Fear and harassment on an online date leads to violence and a desperate bid for freedom in this confident, muscular, accomplished and heartbreaking US crime drama which always feels authentic and never exploitative.

When a white policeman is shot after he’s pulled them over, black citizens Jodie Turner-Smith and Daniel Kaluuya try to escape to communist Cuba, a destination full of implicit criticism of US capitalism and its historical relationship with slave labour.

By turns thrilling, funny and moving, their journey progresses from being a road trip expose of US racial divisions to a lyrical love story, with a script which digs into ideas of social mobility, role models and solidarity.

However TV reports and social media bestows an unwelcome air of celebrity on the outlaw pair, feeding negative stereotypes and helping perpetuate a cycle of oppression.

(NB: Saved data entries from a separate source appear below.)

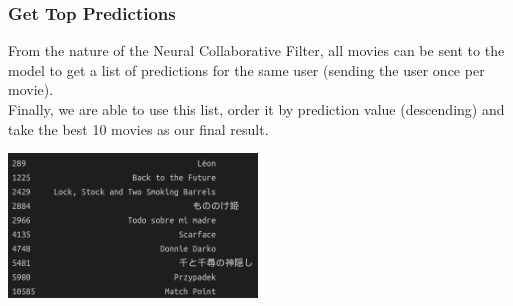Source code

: \subsubsection*{Get Top Predictions}
From the nature of the Neural Collaborative Filter, all movies can be sent to the model to get a list of predictions for the same user (sending the user once per movie).\\
Finally, we are able to use this list, order it by prediction value (descending) and take the best 10 movies as our final result.
\begin{center}
    \captionsetup{type=figure}
    \includegraphics[width=250px]{images/nn-top.png}
\end{center}

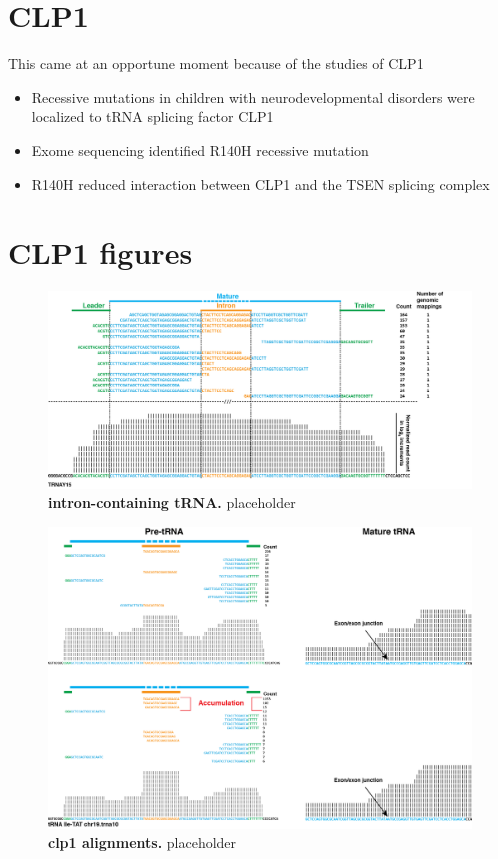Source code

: \documentclass[12pt]{rockefeller}
\begin{document}
\section{CLP1}
This came at an opportune moment because of the studies of CLP1 
\begin{itemize}
\item Recessive mutations in children with neurodevelopmental disorders were localized to tRNA splicing factor CLP1 
\item Exome sequencing identified R140H recessive mutation
\item R140H reduced interaction between CLP1 and the TSEN splicing complex
\end{itemize}

\section{CLP1 figures}

\begin{figure}[!ht]%
\centering
\includegraphics[width=\textwidth]{intron_trna.png}%
\caption[intrno-containing tRNA]
{\textbf{intron-containing tRNA.}
placeholder}
\centering
\label{introntrna}%
\end{figure}

\begin{figure}[!ht]%
\centering
\includegraphics[width=\textwidth]{clp1align.png}%
\caption[clp1 alignments]
{\textbf{clp1 alignments.}
placeholder}
\centering
\label{clp1align}%
\end{figure}
\end{document}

As a modern day Bonnie and Clyde, Turner-Smith and Kaluuya make a combative and sexy pair, and shockingly overlooked by the major awards the British acting duo could at least have expected some recognition from the BAFTAs.

END OF WATCH

Stars 3

The writer of the Oscar winning smash hit Training Day, returns with another gritty police thriller set in South Central LA, but with a Denzel Washington-shaped hole where the charisma should be.

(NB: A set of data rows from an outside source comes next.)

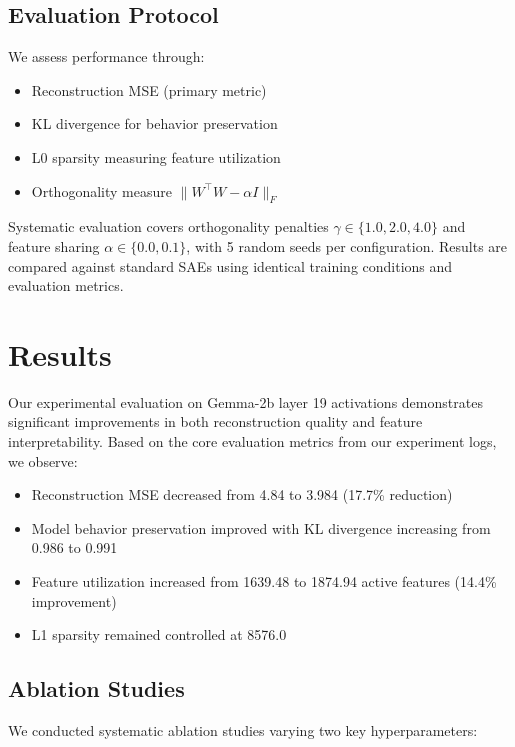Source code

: \documentclass{article} %
\begin{document}
\subsection{Evaluation Protocol}
We assess performance through:
\begin{itemize}
    \item Reconstruction MSE (primary metric)
    \item KL divergence for behavior preservation
    \item L0 sparsity measuring feature utilization
    \item Orthogonality measure $\|W^{\top}W - \alpha I\|_F$
\end{itemize}

Systematic evaluation covers orthogonality penalties $\gamma \in \{1.0, 2.0, 4.0\}$ and feature sharing $\alpha \in \{0.0, 0.1\}$, with 5 random seeds per configuration. Results are compared against standard SAEs \cite{gaoScalingEvaluatingSparse} using identical training conditions and evaluation metrics.

\section{Results}
\label{sec:results}

Our experimental evaluation on Gemma-2b layer 19 activations demonstrates significant improvements in both reconstruction quality and feature interpretability. Based on the core evaluation metrics from our experiment logs, we observe:

\begin{itemize}
    \item Reconstruction MSE decreased from 4.84 to 3.984 (17.7\% reduction)
    \item Model behavior preservation improved with KL divergence increasing from 0.986 to 0.991
    \item Feature utilization increased from 1639.48 to 1874.94 active features (14.4\% improvement)
    \item L1 sparsity remained controlled at 8576.0
\end{itemize}

\subsection{Ablation Studies}
We conducted systematic ablation studies varying two key hyperparameters:
\end{document}
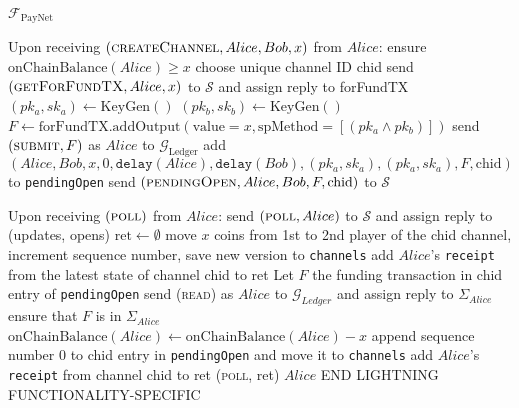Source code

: \begin{functionality}{$\mathcal{F}_{\mathrm{PayNet}}$}
\begin{algorithmic}[1]
    \State Upon receiving $\left(\textsc{createChannel}, Alice, Bob, x\right)$
    from $Alice$:
    \Indent
      \State ensure $\mathrm{onChainBalance}\left(Alice\right) \geq x$
      \State choose unique channel ID chid
      \State send $\left(\textsc{getForFundTX}, Alice, x\right)$ to
      $\mathcal{S}$ and assign reply to forFundTX
      \State $\left(pk_a, sk_a\right) \gets \mathrm{KeyGen}\left(\right)$
      \State $\left(pk_b, sk_b\right) \gets \mathrm{KeyGen}\left(\right)$
      \State $F \gets \mathrm{forFundTX}.\mathrm{addOutput}\left(\mathrm{value}
      = x, \mathrm{spMethod} = \left[\left(pk_a \wedge
      pk_b\right)\right]\right)$
      \State send $\left(\textsc{submit}, F\right)$ as $Alice$ to
      $\mathcal{G}_{\mathrm{Ledger}}$
      \State add $\left(Alice, Bob, x, 0, \mathtt{delay}\left(Alice\right),
      \mathtt{delay}\left(Bob\right), \left(pk_a, sk_a\right), \left(pk_a,
      sk_a\right), F, \mathrm{chid}\right)$ to \texttt{pendingOpen}
      \State send $\left(\textsc{pendingOpen}, Alice, Bob, F,
      \mathrm{chid}\right)$ to $\mathcal{S}$ 
    \EndIndent
    \State

    \State Upon receiving $\left(\textsc{poll}\right)$ from $Alice$:
    \Indent
      \State send $\left(\textsc{poll}, Alice\right)$ to $\mathcal{S}$ and
      assign reply to (updates, opens)
      \State $\mathrm{ret} \gets \emptyset$
          \State move $x$ coins from 1st to 2nd player of the chid channel,
          increment sequence number, save new version to \texttt{channels}
        \EndIf
        \State add $Alice$'s \texttt{receipt} from the latest state of channel
        chid to ret
      \EndFor
          \State Let $F$ the funding transaction in chid entry of
          \texttt{pendingOpen}
          \State send (\textsc{read}) as $Alice$ to $\mathcal{G}_{Ledger}$ and
          assign reply to $\Sigma_{Alice}$
          \State ensure that $F$ is in $\Sigma_{Alice}$
          \State $\mathrm{onChainBalance}\left(Alice\right) \gets
          \mathrm{onChainBalance}\left(Alice\right) - x$
          \State append sequence number 0 to chid entry in \texttt{pendingOpen}
          and move it to \texttt{channels}
        \EndIf
        \State add $Alice$'s \texttt{receipt} from channel chid to ret
      \EndFor
      \State \Return (\textsc{poll}, ret) $Alice$
    \EndIndent
    \State END LIGHTNING FUNCTIONALITY-SPECIFIC
    \State


\end{algorithmic}
\end{functionality}

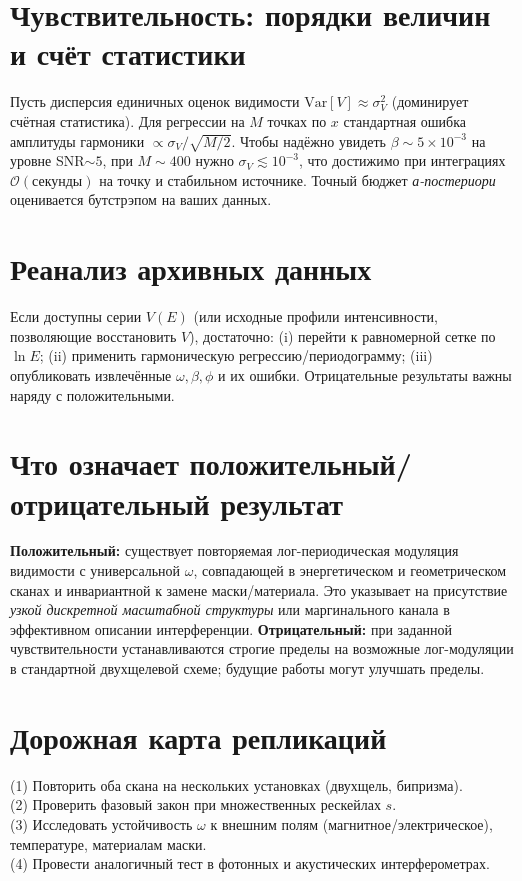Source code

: \documentclass[a4paper,12pt]{article}
\begin{document}
\section{Чувствительность: порядки величин и счёт статистики}
Пусть дисперсия единичных оценок видимости $\mathrm{Var}[V]\approx\sigma_V^2$ (доминирует счётная статистика).
Для регрессии на $M$ точках по $x$ стандартная ошибка амплитуды гармоники $\propto\sigma_V/\sqrt{M/2}$.
Чтобы надёжно увидеть $\beta\sim5\times10^{-3}$ на уровне SNR$\sim5$, при $M\sim400$ нужно $\sigma_V\lesssim10^{-3}$,
что достижимо при интеграциях $\mathcal{O}(\text{секунды})$ на точку и стабильном источнике. Точный бюджет \emph{а-постериори}
оценивается бутстрэпом на ваших данных.

\section{Реанализ архивных данных}
Если доступны серии $V(E)$ (или исходные профили интенсивности, позволяющие восстановить $V$), достаточно:
(i) перейти к равномерной сетке по $\ln E$; (ii) применить гармоническую регрессию/периодограмму;
(iii) опубликовать извлечённые $\omega,\beta,\phi$ и их ошибки. Отрицательные результаты важны наряду с положительными.

\section{Что означает положительный/отрицательный результат}
\textbf{Положительный:} существует повторяемая лог-периодическая модуляция видимости с универсальной $\omega$,
совпадающей в энергетическом и геометрическом сканах и инвариантной к замене маски/материала. Это указывает
на присутствие \emph{узкой дискретной масштабной структуры} или маргинального канала в эффективном описании интерференции.
\textbf{Отрицательный:} при заданной чувствительности устанавливаются строгие пределы на возможные лог-модуляции
в стандартной двухщелевой схеме; будущие работы могут улучшать пределы.

\section{Дорожная карта репликаций}
(1) Повторить оба скана на нескольких установках (двухщель, бипризма). \\
(2) Проверить фазовый закон при множественных рескейлах $s$. \\
(3) Исследовать устойчивость $\omega$ к внешним полям (магнитное/электрическое), температуре, материалам маски. \\
(4) Провести аналогичный тест в фотонных и акустических интерферометрах.
\end{document}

Writer and director David Ayer, shot entirely on location in fidgety, semi-documentary, police-cam video style, creating a loud and tense gun and drug movie where the highest ambition police officers have is to survive their shift and have their timesheet signed off, End Of Watch.

Jake Gyllenhaal and Mike Zavala Michael Pena are patrol car partners who come across a safe house belonging to a Mexican cartel who immediately put a price on their heads for disrupting their lucrative drugs trade.

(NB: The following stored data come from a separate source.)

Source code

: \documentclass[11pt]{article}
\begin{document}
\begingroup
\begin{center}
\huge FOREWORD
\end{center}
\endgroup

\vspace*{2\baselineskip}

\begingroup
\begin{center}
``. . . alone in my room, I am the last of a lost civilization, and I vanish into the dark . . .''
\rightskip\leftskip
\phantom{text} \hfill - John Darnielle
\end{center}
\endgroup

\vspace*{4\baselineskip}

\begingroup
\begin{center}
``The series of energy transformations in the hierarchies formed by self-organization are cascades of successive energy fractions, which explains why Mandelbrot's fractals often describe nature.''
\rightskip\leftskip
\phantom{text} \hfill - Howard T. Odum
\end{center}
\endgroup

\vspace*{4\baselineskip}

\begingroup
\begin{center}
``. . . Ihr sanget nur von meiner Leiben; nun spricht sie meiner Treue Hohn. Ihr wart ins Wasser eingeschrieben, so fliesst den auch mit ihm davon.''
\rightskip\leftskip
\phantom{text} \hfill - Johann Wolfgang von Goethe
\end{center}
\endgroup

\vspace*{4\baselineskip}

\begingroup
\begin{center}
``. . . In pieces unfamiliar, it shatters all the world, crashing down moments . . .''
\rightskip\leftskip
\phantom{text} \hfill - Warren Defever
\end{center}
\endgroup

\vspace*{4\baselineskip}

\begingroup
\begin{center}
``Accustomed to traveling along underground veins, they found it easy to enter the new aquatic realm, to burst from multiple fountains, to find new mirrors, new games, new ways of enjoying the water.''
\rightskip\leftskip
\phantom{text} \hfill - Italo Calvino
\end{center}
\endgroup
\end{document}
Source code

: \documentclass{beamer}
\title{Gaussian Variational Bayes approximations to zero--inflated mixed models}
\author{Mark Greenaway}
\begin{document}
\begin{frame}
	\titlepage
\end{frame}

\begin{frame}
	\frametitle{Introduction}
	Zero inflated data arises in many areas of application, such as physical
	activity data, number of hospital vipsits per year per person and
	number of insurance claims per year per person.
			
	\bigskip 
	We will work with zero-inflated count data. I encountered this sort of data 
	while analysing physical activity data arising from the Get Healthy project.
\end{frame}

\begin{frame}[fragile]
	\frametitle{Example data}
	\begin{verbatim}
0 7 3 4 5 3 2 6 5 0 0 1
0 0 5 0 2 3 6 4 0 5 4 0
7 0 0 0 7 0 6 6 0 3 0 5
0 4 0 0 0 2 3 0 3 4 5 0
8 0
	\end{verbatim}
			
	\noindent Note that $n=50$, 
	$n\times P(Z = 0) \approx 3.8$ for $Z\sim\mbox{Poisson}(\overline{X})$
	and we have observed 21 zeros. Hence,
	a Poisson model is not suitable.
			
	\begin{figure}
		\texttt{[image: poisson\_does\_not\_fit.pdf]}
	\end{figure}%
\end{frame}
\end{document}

The cops aren’t the brightest guns on the street but they are mostly honest and unquestioningly brave. Patrolling is a series of verbal abuse, brutal fist fights and vicious gun battles, and even the music is aggressive.

Off duty, Anna Kendrick and Natalie Martinez provide strong acting support as their wives, with America Ferrera and Frank Grillo as their fellow officers.

Watching this film is like being trapped for two hours in a small steel cage with a pair of uniformed, squabbling, slurping, chattering caffeinated kids, before being released on a regular basis to be shot at by angry Uzi abusing gangsters.

Ayer doesn’t wholly commit to his handheld format which reduces its authenticity, and the last two scenes are unnecessary and lessen the films impact.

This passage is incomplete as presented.